Introduction: Primitive cutaneous neuroendocrine carcinoma (PCNC) is a rare tumor with poor prognosis. Surgery is the treatment of choice, but radiotherapy is taking a larger place in the management of these patients.
Methods: The files of 22 patients were studied retrospectively over a period of 14 years.
Results: The study included 17 women and 5 men with a mean age of 75.5 years. The localization of the tumor was the cephalic extremity in 12 cases. At the initial stage, the tumor in 3 of the 22 patients was of glandular or visceral localization. Thirteen stage I patients were treated surgically. Adjuvant radiotherapy was performed in 10 of these patients and only one relapsed (incomplete initial exeresis). The other three relapsed. Exclusive radiotherapy led to complete response in 4 patients who could not undergo surgery and in 2 with local relapses.
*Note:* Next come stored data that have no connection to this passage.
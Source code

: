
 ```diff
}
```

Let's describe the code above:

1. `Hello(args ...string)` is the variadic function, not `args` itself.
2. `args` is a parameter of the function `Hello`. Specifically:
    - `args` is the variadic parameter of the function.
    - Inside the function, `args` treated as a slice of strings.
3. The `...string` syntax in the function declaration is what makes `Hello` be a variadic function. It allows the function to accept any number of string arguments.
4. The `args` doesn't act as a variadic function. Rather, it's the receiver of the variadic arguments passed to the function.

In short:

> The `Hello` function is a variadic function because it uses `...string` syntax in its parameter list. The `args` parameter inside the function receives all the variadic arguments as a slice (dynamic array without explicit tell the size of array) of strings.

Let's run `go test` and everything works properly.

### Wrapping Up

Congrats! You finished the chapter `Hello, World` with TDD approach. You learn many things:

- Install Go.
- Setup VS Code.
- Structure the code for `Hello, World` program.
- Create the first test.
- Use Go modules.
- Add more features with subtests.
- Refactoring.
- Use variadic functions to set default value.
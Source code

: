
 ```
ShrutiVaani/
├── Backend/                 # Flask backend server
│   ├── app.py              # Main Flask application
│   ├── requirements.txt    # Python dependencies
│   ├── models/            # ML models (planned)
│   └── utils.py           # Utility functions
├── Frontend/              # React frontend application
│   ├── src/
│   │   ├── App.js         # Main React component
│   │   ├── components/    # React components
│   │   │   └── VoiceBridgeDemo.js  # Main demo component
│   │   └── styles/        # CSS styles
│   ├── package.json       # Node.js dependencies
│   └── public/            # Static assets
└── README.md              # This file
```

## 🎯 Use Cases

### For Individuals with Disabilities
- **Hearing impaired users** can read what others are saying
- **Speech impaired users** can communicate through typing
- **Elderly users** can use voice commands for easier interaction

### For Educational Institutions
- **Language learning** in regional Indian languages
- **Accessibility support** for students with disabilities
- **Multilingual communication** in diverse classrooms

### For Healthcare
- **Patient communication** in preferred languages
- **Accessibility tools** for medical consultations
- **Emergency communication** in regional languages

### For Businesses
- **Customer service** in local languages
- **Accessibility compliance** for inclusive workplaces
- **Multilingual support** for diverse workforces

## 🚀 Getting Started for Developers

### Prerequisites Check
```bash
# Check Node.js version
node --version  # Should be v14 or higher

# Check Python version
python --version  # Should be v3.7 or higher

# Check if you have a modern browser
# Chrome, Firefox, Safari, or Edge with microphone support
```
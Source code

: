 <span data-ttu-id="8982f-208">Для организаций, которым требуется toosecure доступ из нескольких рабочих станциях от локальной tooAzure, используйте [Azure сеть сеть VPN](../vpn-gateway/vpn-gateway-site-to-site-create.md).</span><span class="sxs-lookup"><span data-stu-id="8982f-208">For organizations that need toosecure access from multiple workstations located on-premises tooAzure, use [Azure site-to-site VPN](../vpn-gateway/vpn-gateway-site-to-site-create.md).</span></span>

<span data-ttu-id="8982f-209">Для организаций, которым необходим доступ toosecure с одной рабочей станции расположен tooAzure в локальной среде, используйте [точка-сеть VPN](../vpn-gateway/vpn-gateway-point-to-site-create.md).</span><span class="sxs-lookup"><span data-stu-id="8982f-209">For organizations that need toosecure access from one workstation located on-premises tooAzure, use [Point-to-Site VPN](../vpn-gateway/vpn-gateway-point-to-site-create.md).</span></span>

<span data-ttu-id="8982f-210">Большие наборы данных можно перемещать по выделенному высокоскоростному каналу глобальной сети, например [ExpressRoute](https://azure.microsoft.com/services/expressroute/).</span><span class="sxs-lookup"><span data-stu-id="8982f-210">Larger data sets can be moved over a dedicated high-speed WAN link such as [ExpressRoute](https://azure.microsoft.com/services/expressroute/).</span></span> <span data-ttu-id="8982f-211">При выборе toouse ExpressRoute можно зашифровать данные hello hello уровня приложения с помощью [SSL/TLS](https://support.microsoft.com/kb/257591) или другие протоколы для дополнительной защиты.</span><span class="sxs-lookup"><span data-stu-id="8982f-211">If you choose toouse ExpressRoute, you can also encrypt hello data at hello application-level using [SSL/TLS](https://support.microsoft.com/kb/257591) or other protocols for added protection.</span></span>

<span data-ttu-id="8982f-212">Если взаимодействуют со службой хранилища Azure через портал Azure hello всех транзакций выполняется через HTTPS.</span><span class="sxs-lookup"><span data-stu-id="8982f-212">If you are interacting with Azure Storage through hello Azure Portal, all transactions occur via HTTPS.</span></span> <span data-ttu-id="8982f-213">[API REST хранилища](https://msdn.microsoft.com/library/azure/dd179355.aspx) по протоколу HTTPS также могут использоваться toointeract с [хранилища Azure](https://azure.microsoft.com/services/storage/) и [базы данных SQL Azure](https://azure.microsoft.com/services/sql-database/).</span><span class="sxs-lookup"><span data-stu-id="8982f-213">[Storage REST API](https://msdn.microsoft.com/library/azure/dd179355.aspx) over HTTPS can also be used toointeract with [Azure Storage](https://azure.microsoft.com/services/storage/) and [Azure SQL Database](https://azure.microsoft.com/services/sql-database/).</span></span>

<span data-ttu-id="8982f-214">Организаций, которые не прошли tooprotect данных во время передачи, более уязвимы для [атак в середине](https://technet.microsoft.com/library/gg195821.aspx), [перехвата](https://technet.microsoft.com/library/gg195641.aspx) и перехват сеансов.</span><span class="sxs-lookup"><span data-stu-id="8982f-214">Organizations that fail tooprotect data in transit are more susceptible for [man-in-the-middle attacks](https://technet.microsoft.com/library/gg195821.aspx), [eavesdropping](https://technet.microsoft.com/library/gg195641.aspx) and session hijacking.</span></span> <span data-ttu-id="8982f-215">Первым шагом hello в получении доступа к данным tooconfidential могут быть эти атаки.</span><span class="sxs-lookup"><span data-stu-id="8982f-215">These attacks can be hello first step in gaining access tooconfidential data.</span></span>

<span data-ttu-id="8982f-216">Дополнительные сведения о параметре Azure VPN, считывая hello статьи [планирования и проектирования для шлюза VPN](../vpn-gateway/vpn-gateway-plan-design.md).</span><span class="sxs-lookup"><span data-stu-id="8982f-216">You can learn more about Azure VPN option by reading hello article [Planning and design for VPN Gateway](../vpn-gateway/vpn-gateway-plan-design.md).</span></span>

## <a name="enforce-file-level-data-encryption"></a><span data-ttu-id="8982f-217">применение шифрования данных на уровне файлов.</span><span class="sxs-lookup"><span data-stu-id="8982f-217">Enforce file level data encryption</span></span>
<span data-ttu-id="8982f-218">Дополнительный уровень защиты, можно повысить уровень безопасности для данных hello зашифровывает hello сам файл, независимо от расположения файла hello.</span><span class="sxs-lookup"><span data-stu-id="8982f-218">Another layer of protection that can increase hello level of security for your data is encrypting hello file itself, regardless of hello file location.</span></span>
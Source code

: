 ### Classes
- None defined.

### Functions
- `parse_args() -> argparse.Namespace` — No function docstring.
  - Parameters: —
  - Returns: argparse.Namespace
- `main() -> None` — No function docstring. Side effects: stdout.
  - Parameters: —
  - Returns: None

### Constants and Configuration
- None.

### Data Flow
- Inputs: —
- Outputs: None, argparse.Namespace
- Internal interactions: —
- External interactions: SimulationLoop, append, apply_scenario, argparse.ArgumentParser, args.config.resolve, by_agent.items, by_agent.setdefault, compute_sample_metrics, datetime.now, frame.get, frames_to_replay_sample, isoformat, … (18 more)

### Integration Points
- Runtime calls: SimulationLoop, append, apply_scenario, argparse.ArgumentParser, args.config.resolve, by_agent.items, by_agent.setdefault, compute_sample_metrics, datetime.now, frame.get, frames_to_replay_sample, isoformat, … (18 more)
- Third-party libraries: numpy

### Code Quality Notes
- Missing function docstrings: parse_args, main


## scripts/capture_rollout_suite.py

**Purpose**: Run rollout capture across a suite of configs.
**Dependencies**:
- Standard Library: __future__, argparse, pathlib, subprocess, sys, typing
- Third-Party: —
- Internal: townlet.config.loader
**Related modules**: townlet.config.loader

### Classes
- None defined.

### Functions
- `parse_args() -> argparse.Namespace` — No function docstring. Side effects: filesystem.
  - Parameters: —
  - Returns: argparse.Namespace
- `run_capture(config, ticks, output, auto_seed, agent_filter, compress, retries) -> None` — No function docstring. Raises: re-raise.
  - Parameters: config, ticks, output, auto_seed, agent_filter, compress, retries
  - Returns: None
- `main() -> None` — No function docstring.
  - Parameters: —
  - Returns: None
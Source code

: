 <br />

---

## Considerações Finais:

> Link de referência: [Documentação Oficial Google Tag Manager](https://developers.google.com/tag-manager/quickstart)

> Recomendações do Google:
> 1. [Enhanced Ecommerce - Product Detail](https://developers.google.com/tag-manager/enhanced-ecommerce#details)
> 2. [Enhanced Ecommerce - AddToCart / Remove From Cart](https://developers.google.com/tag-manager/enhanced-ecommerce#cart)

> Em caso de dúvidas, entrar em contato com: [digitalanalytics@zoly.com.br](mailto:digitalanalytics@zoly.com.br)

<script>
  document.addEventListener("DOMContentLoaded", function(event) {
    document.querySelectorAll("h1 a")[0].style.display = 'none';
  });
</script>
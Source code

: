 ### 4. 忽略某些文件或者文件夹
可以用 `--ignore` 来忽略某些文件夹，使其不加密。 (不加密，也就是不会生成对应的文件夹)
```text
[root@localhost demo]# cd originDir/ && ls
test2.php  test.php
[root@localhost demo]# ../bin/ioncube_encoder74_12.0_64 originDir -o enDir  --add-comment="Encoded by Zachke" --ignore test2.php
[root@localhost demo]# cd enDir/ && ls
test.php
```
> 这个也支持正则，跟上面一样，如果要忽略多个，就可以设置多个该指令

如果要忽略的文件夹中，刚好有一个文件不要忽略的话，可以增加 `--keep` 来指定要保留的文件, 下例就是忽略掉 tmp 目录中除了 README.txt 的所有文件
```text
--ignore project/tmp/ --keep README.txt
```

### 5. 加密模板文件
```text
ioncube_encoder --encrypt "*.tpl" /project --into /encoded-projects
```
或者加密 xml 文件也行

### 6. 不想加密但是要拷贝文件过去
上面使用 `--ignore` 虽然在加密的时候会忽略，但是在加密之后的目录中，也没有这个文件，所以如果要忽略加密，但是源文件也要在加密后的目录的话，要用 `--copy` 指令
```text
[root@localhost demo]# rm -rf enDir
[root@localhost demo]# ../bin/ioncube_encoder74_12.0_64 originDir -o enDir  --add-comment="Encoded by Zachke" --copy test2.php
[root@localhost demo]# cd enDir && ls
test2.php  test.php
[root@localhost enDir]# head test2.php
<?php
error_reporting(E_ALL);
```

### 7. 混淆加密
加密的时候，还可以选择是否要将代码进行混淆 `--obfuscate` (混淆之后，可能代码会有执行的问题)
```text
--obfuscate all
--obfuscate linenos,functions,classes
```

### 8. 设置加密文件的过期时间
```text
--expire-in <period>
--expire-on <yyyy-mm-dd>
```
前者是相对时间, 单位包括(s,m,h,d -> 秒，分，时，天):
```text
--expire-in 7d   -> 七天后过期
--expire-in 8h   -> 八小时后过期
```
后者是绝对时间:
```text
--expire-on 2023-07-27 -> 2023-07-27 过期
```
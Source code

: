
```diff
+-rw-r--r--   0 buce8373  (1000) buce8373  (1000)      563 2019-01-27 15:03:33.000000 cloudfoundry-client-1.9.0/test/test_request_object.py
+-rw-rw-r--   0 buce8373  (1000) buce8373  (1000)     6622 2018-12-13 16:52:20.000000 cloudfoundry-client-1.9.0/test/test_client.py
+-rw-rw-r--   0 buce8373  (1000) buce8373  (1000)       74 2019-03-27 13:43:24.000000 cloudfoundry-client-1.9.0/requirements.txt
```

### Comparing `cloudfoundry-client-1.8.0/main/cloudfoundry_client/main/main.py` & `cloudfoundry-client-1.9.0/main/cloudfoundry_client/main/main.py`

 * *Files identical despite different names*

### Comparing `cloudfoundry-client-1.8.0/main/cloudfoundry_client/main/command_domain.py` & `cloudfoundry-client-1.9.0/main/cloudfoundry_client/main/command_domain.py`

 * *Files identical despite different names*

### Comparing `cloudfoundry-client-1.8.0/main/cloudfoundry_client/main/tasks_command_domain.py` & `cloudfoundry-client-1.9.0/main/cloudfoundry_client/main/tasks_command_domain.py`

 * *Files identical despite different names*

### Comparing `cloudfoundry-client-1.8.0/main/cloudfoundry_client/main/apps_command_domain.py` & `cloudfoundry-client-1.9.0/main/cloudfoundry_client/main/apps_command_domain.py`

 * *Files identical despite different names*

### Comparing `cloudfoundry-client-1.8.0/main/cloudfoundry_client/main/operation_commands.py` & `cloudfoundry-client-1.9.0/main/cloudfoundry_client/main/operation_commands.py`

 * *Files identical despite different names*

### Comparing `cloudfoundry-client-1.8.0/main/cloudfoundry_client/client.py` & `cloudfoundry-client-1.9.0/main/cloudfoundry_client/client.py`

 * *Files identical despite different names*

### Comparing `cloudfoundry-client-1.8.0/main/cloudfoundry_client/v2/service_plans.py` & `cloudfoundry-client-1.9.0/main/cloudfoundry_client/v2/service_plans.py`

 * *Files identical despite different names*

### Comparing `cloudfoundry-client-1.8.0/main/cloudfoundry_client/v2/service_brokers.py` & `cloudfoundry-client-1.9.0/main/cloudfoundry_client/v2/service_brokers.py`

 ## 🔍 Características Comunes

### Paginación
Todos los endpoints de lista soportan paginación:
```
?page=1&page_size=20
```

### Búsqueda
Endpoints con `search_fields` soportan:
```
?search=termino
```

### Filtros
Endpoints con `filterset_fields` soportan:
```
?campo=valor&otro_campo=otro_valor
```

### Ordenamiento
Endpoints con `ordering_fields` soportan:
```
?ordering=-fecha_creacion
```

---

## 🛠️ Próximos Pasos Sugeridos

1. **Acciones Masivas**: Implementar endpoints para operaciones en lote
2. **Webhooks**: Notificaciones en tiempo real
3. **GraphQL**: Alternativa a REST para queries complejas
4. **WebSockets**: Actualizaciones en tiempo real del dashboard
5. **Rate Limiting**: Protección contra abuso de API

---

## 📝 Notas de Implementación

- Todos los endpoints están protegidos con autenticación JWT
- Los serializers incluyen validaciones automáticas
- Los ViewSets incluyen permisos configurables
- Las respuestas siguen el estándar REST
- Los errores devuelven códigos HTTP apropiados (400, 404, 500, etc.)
Seven patients exhibited glandular involvement and 6 of them died (median 7 months) after the adenopathy had been discovered.
Discussion: Our series illustrates the clinical characteristics of this tumor of the elderly, which is predominantly cephalic and of rapid progression. From a therapeutic point of view, our results underline the benefit of radiotherapy as adjuvant to surgery. When surgery is impossible, and in the case of local relapse, radiotherapy gives good results.